The Conviction by Robert Dugoni (David Sloan, Bk. 5)

Read by Dan John Miller

Brilliance Audio

Length: 12 Hrs 5 Min

Genre: Legal Thriller

Quick Thoughts: In The Conviction, Robert Dugoni is on top of his game, presenting us a tale of corruption and blatant disregard for the law by some of the most despicable antagonists I have come across in legal fiction. The Conviction is thrilling and disturbing, with some surprised twists that should keep seasoned mystery readers guessing, while others not even realizing they should be guessing.

Grade: B+

Sometimes I think I watch and read too many legal thrillers. One of the problems, particularly with TV, is this tendency for ripped from the headlines plotting. Now, I don’t think there is anything wrong with real life events influencing fiction, and I often find it interesting to see how the writers will twist a real life event into a 48 minute TV show, with some thrown in twists and interesting angles. The problem comes when real life events influence multiple TV shows, books, movies, puppet shows and narocorridos. Back in the day, I used to watch so much Law & Order that I would win bets against housemates by telling them an outline of the plots of an episode and who the perpetrator was, based solely on the opening scenes. Now, often times, I will annoy myself, because I will see an episode of Law & Order that is focused on some real life event, then within the next few months, I will see 3 or 4 other shows who also take on the event. Then, about a year later, I will read a book that again draws on the same plot. What annoys me most of all, is sometimes I am not even away of the real life event that inspired the shows, I just assume there must have been one since so many shows did there own twist on the event. Yet, every once in a while, I will come upon a show, that I assume is based on the same real life event, and suddenly, it will split off into something entirely unexpected. I like surprises like this.

In The Conviction, attorney David Sloan, known as the lawyer who never loses, is faced with one of the more challenging tasks of his life, getting through to his troubled teenage step son. Still shaken by the death of his mother, Jake Carter is in a downward spiral of alcohol abuse and violent behavior.
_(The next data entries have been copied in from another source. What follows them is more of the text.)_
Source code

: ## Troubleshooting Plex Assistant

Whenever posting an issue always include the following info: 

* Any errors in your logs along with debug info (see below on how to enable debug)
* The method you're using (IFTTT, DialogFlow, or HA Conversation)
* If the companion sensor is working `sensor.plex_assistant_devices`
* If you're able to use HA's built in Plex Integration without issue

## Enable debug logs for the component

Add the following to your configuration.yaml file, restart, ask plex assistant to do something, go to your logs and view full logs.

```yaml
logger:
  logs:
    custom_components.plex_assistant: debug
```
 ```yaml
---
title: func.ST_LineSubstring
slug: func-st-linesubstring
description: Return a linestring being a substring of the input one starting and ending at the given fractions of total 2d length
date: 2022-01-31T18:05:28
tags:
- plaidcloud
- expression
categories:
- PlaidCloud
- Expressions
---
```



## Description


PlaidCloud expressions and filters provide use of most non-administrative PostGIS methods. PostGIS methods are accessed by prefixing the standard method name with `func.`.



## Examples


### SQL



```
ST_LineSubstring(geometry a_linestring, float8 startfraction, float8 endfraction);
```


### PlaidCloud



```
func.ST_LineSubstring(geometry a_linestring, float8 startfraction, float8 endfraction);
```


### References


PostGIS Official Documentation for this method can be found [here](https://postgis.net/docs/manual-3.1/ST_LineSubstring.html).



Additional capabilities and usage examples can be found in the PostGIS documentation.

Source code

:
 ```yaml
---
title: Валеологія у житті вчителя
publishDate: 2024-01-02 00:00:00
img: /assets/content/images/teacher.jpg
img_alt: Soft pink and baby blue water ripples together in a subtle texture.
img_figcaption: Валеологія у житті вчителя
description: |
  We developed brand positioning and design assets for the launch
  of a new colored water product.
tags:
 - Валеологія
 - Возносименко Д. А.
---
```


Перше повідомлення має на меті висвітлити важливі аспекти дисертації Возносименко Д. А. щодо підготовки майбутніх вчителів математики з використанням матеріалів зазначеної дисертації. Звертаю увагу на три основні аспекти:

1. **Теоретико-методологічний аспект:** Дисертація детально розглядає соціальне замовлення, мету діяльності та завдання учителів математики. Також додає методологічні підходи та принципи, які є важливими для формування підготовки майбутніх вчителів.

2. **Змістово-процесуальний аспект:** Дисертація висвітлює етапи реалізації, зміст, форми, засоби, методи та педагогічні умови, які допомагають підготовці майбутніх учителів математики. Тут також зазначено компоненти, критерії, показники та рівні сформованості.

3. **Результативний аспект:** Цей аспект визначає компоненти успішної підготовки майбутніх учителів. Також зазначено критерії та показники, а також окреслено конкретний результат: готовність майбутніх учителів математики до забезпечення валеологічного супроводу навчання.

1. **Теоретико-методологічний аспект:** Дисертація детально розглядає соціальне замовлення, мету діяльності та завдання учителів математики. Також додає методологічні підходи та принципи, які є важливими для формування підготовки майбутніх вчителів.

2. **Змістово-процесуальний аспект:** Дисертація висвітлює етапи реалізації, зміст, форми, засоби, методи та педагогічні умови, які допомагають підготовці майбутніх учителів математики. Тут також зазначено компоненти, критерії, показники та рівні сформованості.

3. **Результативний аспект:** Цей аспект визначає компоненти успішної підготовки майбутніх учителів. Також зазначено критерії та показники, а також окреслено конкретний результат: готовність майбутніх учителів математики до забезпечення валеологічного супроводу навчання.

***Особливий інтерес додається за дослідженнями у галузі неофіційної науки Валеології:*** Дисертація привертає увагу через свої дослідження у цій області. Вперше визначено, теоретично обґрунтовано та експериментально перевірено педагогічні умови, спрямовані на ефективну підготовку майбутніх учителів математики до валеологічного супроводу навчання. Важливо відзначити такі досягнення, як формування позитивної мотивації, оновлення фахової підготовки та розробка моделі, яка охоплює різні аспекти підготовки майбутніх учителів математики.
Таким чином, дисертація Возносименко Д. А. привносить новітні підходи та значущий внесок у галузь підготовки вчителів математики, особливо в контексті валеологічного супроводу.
Sloan reaches out to him, and along with his friend Tom Molina and Tom’s 14 year old some TJ, they head out on a camping trip. Yet, Jake manages to get himself and TJ in trouble, and railroaded by a megalomaniacal judge, and before David and Tom realize, both boys are shipped off to a boot camp like facility called Fresh Start. I have to admit, I thought I had The Conviction pretty much figured out from the start, and on some levels I did, yet, despite some telegraphed twists early on Robert Dugoni has created a fun, fast paced action thriller that managed on more than one occasion to kick my assumptions in the teeth. While I often decry the Legal Thriller that spends little time with the law, Dugoni’s tale is part Scott Turow and part Toy Soldiers, and it provides lots of tension and a few twists that will blow away the most seasoned skeptical mystery reader. While The Conviction is full of characters that fans of the David Sloan series has grown to love, the highlight of the novel is the assorted bad guys that you love to hate. Dugoni presents some of the more despicable antagonists, ones I long to see repeatedly struck in the face with a splintered baseball bat. I love when bad guys manage to really piss me off, because it only makes those moments of comeuppance even more satisfying. At times, The Conviction strained plausibility, or at least, I hoped it did. The scenes at Fresh Starts were terrifying and the level of corruption mind-boggling. The idea that people given our trust can act so egregiously for greed’s sake, placing our children in danger, really irks me, and I hope this is hyperbole on some level by the author.  In The Conviction, Robert Dugoni is on top of his game, presenting us a tale of corruption and blatant disregard for the law by some of the most despicable antagonists I have come across in legal fiction. The Conviction is thrilling and disturbing, with some surprised twists that should keep seasoned mystery readers guessing, while others not even realizing they should be guessing.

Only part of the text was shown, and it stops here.